SLC25A45 is required for mitochondrial uptake of methylated basic amino acids and de novo carnitine biosynthesis (Part 1 = Proteome Analysis)

Methylated amino acids accumulate upon the degradation of methylated proteins and are implicated in diverse metabolic and signalling pathways. Dimethylarginine inhibits nitric oxide synthase while trimethyllysine is metabolised in a compartmentalised manner to produce the amino acid derivative carnitine. Consequently, disturbed methylated amino acid homeostasis is associated with various disorders including cardiovascular disease and renal failure. Mitochondria are core processing hubs in conventional amino acid metabolism but how they interact with methylated amino acids is unclear. Here, we reveal that the orphan mitochondrial solute carrier SLC25A45 is required for the mitochondrial uptake of dimethylarginine and trimethyllysine. Characterisation of SLC25A45 identified a non-synonymous mutation of SLC25A45 near its C-terminus (R285C) that impacts solute carrier stability and associates with altered plasma methylated amino acid levels and cardiac alterations in men. Metabolic tracing of trimethyllysine reveals that SLC25A45 is essential for the de novo biosynthesis of carnitine. Suppression of SLC25A45 reduces intracellular acetylcarnitine levels and limits histone acetylation in carnitine-synthesising ovarian cancer cells. We propose that SLC25A45 is an essential mediator of compartmentalised methylated amino acid metabolism with diverse cellular roles that include epigenetic control.

甲基化氨基酸在甲基化蛋白质降解过程中积累，并参与多种代谢与信号通路。

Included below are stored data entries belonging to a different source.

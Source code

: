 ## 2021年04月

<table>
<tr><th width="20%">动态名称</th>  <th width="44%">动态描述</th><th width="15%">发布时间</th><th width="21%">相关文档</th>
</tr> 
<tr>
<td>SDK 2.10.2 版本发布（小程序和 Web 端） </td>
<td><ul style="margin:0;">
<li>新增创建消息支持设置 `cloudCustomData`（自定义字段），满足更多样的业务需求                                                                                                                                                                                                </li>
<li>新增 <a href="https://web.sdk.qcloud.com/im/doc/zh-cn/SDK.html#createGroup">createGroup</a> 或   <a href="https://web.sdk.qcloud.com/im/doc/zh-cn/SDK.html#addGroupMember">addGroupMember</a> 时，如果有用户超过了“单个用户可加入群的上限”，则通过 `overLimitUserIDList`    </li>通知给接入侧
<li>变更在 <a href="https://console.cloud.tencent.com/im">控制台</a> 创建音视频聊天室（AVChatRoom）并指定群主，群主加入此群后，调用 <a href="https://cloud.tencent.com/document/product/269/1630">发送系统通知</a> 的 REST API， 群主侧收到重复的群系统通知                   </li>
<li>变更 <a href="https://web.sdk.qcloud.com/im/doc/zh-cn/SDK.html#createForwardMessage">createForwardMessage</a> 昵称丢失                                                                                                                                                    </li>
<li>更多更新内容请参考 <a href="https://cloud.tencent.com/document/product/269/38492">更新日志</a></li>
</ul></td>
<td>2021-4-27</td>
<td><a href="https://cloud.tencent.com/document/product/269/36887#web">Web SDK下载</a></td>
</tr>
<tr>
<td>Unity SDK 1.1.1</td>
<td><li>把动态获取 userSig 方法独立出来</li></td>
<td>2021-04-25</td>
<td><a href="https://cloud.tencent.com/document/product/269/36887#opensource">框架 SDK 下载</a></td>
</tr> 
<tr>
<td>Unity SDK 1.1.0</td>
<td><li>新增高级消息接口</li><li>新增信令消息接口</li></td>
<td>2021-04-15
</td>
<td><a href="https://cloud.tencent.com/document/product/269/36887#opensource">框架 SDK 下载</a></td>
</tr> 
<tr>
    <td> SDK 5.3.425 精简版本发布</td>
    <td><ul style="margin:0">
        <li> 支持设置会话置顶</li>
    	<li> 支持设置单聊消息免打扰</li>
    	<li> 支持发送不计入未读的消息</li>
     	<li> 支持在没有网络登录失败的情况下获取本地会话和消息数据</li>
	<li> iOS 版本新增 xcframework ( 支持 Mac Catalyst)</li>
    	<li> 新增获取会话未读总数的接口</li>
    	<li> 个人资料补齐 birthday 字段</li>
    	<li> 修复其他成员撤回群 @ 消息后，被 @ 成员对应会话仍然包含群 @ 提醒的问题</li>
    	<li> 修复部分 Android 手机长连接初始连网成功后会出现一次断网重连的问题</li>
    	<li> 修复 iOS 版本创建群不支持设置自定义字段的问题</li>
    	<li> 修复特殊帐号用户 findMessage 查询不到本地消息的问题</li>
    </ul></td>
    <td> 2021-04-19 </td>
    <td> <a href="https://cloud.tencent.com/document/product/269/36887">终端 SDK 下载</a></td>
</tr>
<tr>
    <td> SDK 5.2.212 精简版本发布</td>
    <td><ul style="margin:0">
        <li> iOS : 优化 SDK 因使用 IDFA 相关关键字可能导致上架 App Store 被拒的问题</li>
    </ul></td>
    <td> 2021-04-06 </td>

二甲基精氨酸可抑制一氧化氮合酶，而三甲基赖氨酸则以区室化方式代谢生成氨基酸衍生物肉碱。因此，甲基化氨基酸稳态失衡与多种疾病相关，包括心血管疾病与肾衰竭。线粒体是常规氨基酸代谢的核心加工枢纽，但线粒体与甲基化氨基酸的相互作用机制尚不清楚。本研究揭示孤儿线粒体溶质载体SLC25A45是二甲基精氨酸与三甲基赖氨酸线粒体摄取过程所必需的蛋白。对SLC25A45的表征研究发现，其C端附近存在一处非同义突变（R285C），该突变会影响溶质载体的稳定性，并与男性个体血浆甲基化氨基酸水平改变及心脏异常相关。三甲基赖氨酸的代谢示踪实验表明，SLC25A45对于肉碱的从头生物合成至关重要。抑制SLC25A45的表达会降低合成肉碱的卵巢癌细胞内的乙酰肉碱水平，并限制其组蛋白乙酰化过程。我们提出，SLC25A45是区室化甲基化氨基酸代谢的关键介导因子，其参与包括表观遗传调控在内的多种细胞功能。